Like any red-blooded American male, sporting the mangled Y-chromosome that defines malehood, I cannot easily resist armored behemoths in a demolition derby of sinews and ligaments, with the prize being lifelong damage from accumulated concussions.
(A confession here: I am really a baseball fan, so my interest now is whether the Red Sox will be able to hold on, or whether they will collapse in the next few weeks. I care rather less about the NFL.)
I watch football, though, it’s just that I cannot justify the time wasted doing so. It is something like an addiction and just as fruitless and just as absurd.
After all, the game really can be summed up, as my wife says, as “he runs with the ball, he throws the ball, he falls down with the ball.” There isn’t much else that happens. Oh, yes, there is quite a bit of measuring.
Not that much happens to fill up that three-and-a-half hours on TV that a game takes. And, as a recent experiment on my part proves, even those things don’t happen much.
I timed a game.
What I actually did was record the game and play it back with a stopwatch in hand, fast-forwarding through the chaff, timing everything from each snap of the ball to the referee’s whistle ending each play.

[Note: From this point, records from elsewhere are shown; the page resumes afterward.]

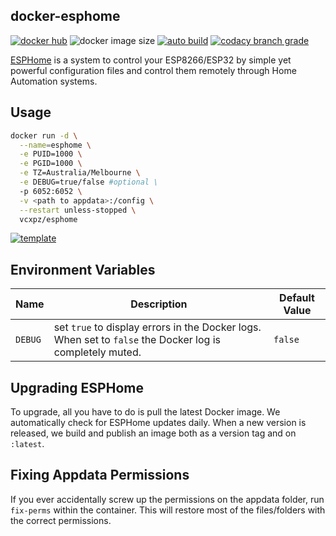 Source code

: ## docker-esphome

[![docker hub](https://img.shields.io/badge/docker_hub-link-blue?style=for-the-badge&logo=docker)](https://hub.docker.com/r/vcxpz/esphome) ![docker image size](https://img.shields.io/docker/image-size/vcxpz/esphome?style=for-the-badge&logo=docker) [![auto build](https://img.shields.io/badge/docker_builds-automated-blue?style=for-the-badge&logo=docker?color=d1aa67)](https://github.com/hydazz/docker-esphome/actions?query=workflow%3A"Auto+Builder+CI") [![codacy branch grade](https://img.shields.io/codacy/grade/def2f218a5eb46cf91a24afde10c253d/main?style=for-the-badge&logo=codacy)](https://app.codacy.com/gh/hydazz/docker-esphome)

[ESPHome](https://esphome.io/) is a system to control your ESP8266/ESP32 by simple yet powerful configuration files and control them remotely through Home Automation systems.

## Usage

```bash
docker run -d \
  --name=esphome \
  -e PUID=1000 \
  -e PGID=1000 \
  -e TZ=Australia/Melbourne \
  -e DEBUG=true/false #optional \
  -p 6052:6052 \
  -v <path to appdata>:/config \
  --restart unless-stopped \
  vcxpz/esphome
```

[![template](https://img.shields.io/badge/unraid_template-ff8c2f?style=for-the-badge&logo=docker?color=d1aa67)](https://github.com/hydazz/docker-templates/blob/main/hydaz/esphome.xml)

## Environment Variables

| Name    | Description                                                                                              | Default Value |
| ------- | -------------------------------------------------------------------------------------------------------- | ------------- |
| `DEBUG` | set `true` to display errors in the Docker logs. When set to `false` the Docker log is completely muted. | `false`       |

## Upgrading ESPHome

To upgrade, all you have to do is pull the latest Docker image. We automatically check for ESPHome updates daily. When a new version is released, we build and publish an image both as a version tag and on `:latest`.

## Fixing Appdata Permissions

If you ever accidentally screw up the permissions on the appdata folder, run `fix-perms` within the container. This will restore most of the files/folders with the correct permissions.

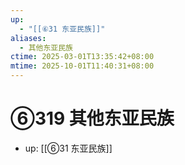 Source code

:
 ```yaml
---
up:
  - "[[⑥31 东亚民族]]"
aliases:
  - 其他东亚民族
ctime: 2025-03-01T13:35:42+08:00
mtime: 2025-10-01T11:40:31+08:00
---
```


# ⑥319 其他东亚民族

- up: [[⑥31 东亚民族]]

To my utter amazement, three minutes and 25 seconds into the experiment, the gun sounded on the first quarter. Whoa, that was a rush.
In the three hours-plus that the game would have eaten up of my Sunday afternoon, there was exactly 14 minutes and six seconds worth of actual playing time.
The rest was huddling, timeouts, zebras in confabulation, replays, reverse-angles, ex-jocks analyzing the fine points of the left tackle’s trap block and, most importantly, beer commercials with pneumatic women.
I have tried to go cold turkey. Last season I went 11 weeks into the NFL season before watching a game. I was a more productive member of society; I felt righteous.
But I finally caved in, sneaking a bit of a Giants-Redskins game. I watched till the end of the season.
This year so far, I have only watched one half of one game. I am hoping to avoid the steroidal monkey on my back.
But I have also found a way to enjoy the game without wasting my time waiting three hours for those few minutes of actual football: I have learned to dilute my drug of choice. I now put the game on and turn the sound off. I put some Brahms or Stravinsky on the stereo and I sit down in my favorite chair with the Sunday paper. I read, I listen, and when the ball is snapped, I can look up at the screen and catch all the action. And I mean all the action. It’s a great way to get something done and see those 14 minutes and six seconds that actually count.